Who doesn't want infinite stuff? Well you don't. The nature of this game is that resources are limited. Replacing a ship is meant to take time and effort, almost as much as building the first one. Certainly there are games where assembling your design is easy, but there is every indication that isn't the intent for Starbase. Losing a ship matters because it took time and effort to get that ship in the first place. This affects everything else in the game.
So of course they introduced the mining laser, a ship mounted device that coverts asteroid voxels into ore items, which are then put into your inventory by an ore collector. This is the same function as the blunt end of the pick axe and the mining back pack, but now with a ship mounted version. A player can only hold and swing one pick axe at a time, while ships and stations allow for any number of various devices. So now imagine you could build a ship with 30 mining lasers. Do 30 mining lasers mine 30 times faster? You would need more than the mining lasers themselves, but if you double everything on your ship you would double your mining rate. If the rate you gather resources is directly proportional to the resources you invested in your mining ship you would get exponential growth of mining ship size and that player's mining rate which only stops with ship size limits. Depending on what exactly those hard upper limits are like in the future, a maxed out mining ship could gather hundreds of times what a swinging pick axe could.

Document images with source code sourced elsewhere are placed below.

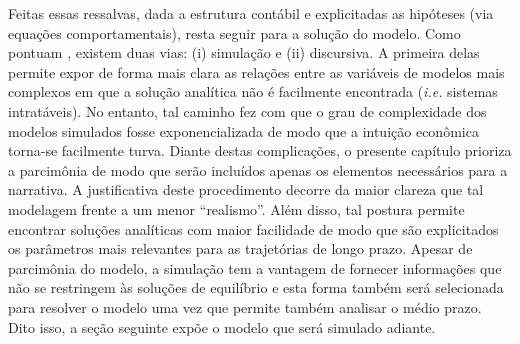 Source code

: 


Feitas essas ressalvas, dada a estrutura contábil e explicitadas as hipóteses (via equações comportamentais), resta seguir para a solução do modelo. Como pontuam \textcite{caverzasi_stock-flow_2013}, existem duas vias: (i) simulação e (ii) discursiva. A primeira delas permite expor de forma mais clara as relações entre as variáveis de modelos mais complexos em que a solução analítica não é facilmente encontrada (\textit{i.e.} sistemas intratáveis). No entanto, tal caminho fez com que o grau de complexidade dos modelos simulados fosse exponencializada de modo que a intuição econômica torna-se facilmente turva. Diante destas complicações, o presente capítulo prioriza a parcimônia de modo que serão incluídos apenas os elementos necessários para a narrativa. A justificativa deste procedimento decorre da maior clareza que tal modelagem frente a um menor ``realismo''.
Além disso, tal postura permite encontrar soluções analíticas com maior facilidade de modo que são explicitados os parâmetros mais relevantes para as trajetórias de longo prazo. Apesar de parcimônia do modelo, a simulação tem a vantagem
de fornecer informações que não se restringem às soluções de equilíbrio e esta forma
também será selecionada para resolver o modelo uma vez que permite também analisar o médio prazo.
Dito isso, a seção seguinte expõe o modelo que será simulado adiante.
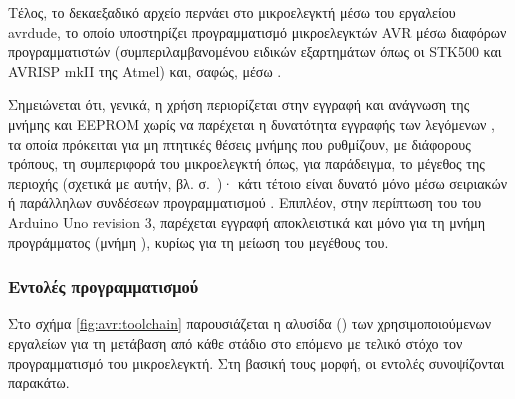 Τέλος, το δεκαεξαδικό αρχείο περνάει στο μικροελεγκτή μέσω του εργαλείου
avrdude, το
οποίο υποστηρίζει προγραμματισμό μικροελεγκτών AVR μέσω διαφόρων προγραμματιστών
(συμπεριλαμβανομένου ειδικών εξαρτημάτων όπως οι STK500 και AVRISP mkII της
Atmel) και, σαφώς, μέσω  \parencites[15]{avrlibc}{avrdude}.

Σημειώνεται ότι, γενικά, η χρήση  περιορίζεται στην εγγραφή και
ανάγνωση της μνήμης  και EEPROM χωρίς να παρέχεται η δυνατότητα
εγγραφής των λεγόμενων , τα οποία πρόκειται για μη πτητικές θέσεις
μνήμης που ρυθμίζουν, με διάφορους τρόπους, τη συμπεριφορά του μικροελεγκτή
όπως, για παράδειγμα, το μέγεθος της περιοχής  (σχετικά με
αυτήν, βλ.  σ.~\pageref{subsec:avr:progmem})· κάτι
τέτοιο είναι δυνατό μόνο μέσω σειριακών ή παράλληλων συνδέσεων προγραμματισμού
\parencite[273]{atmel13}.  Επιπλέον, στην περίπτωση του  του
Arduino Uno revision 3, παρέχεται εγγραφή αποκλειστικά και μόνο για τη μνήμη
προγράμματος (μνήμη ), κυρίως για τη μείωση του μεγέθους του.


\subsubsection{Εντολές προγραμματισμού}

Στο σχήμα \ref{fig:avr:toolchain} παρουσιάζεται η αλυσίδα () των
χρησιμοποιούμενων εργαλείων για τη μετάβαση από κάθε στάδιο στο επόμενο με
τελικό στόχο τον προγραμματισμό του μικροελεγκτή. Στη βασική τους μορφή, οι
εντολές συνοψίζονται παρακάτω.

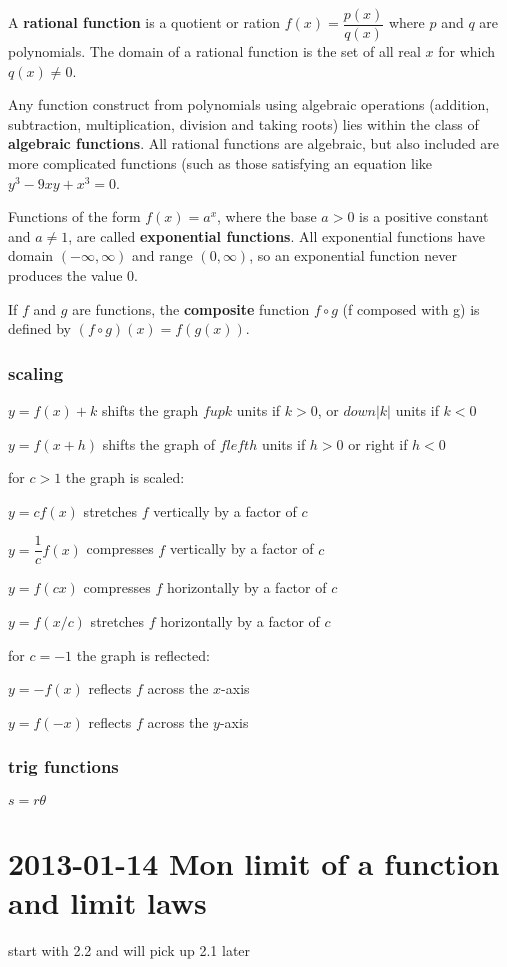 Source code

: \documentclass[12pt]{article}
\begin{document}
A \textbf{rational function} is a quotient or ration $f(x) = \dfrac{p(x)}{q(x)}$ where $p$ and $q$ are
polynomials. The domain of a rational function is the set of all real $x$ for which $q(x) \neq 0$.

Any function construct from polynomials using algebraic operations (addition, subtraction, multiplication,
division and taking roots) lies within the class of \textbf{algebraic functions}. All rational functions are
algebraic, but also included are more complicated functions (such as those satisfying an equation like $y^{3}
- 9xy + x^{3} = 0$.

Functions of the form $f(x) = a^{x}$, where the base $a > 0$ is a positive constant and $a \neq 1$, are called
\textbf{exponential functions}. All exponential functions have domain $(-\infty,\infty)$ and range
$(0,\infty)$, so an exponential function never produces the value 0.

If $f$ and $g$ are functions, the \textbf{composite} function $f \circ g$ (f composed with g) is defined by
$(f \circ g)(x) = f(g(x))$.

\subsubsection{scaling}
$y = f(x) + k$ shifts the graph $f up k$ units if $k > 0$, or $down |k|$ units if $k < 0$

$y = f(x + h)$ shifts the graph of $f left h$ units if $h > 0$ or right if $h < 0$

for $c > 1$ the graph is scaled:

$y = cf(x)$ stretches $f$ vertically by a factor of $c$

$y = \dfrac{1}{c}f(x)$ compresses $f$ vertically by a factor of $c$

$y = f(cx)$ compresses $f$ horizontally by a factor of $c$

$y = f(x/c)$ stretches $f$ horizontally by a factor of $c$

for $c = -1$ the graph is reflected:

$y = -f(x)$ reflects $f$ across the $x$-axis

$y = f(-x)$ reflects $f$ across the $y$-axis

\subsubsection{trig functions}

$s = r\theta$

\section{2013-01-14 Mon limit of a function and limit laws}
start with 2.2 and will pick up 2.1 later
\end{document}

With exponential growth the changes to the economy would not be noticeable for a time. People would rely on starting ships, grinding at "jobs," and selling to NPCs for a time. It would be a slow grind at first. When it finally took off noticeable changes would come relatively rapidly. Players would need to trade in their mining ship for something better regularly. There would be a period where things match what developers imagined, but it would be very brief Once you have a max-sized mining ship growth would be linear. Cargo and combat ships would also max out soon, and this linear growth would result in max size ships becoming steadily cheaper and more expendable. Combined with the fact that everyone is competing with everyone there would be some problems.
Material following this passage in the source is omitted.